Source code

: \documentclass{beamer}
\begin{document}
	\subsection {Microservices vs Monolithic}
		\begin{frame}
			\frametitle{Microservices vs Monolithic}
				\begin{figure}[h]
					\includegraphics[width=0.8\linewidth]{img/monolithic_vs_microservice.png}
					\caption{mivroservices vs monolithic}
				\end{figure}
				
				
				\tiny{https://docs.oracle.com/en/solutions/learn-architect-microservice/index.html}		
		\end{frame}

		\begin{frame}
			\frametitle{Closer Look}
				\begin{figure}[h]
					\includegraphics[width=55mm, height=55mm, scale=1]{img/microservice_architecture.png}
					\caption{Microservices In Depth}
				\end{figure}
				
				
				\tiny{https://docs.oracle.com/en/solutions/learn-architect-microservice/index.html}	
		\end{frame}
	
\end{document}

Aim of the exercise: Search the material for the string "oracle" and show every line that has it.

Solution:
				\tiny{https://docs.oracle.com/en/solutions/learn-architect-microservice/index.html}		
				\tiny{https://docs.oracle.com/en/solutions/learn-architect-microservice/index.html}	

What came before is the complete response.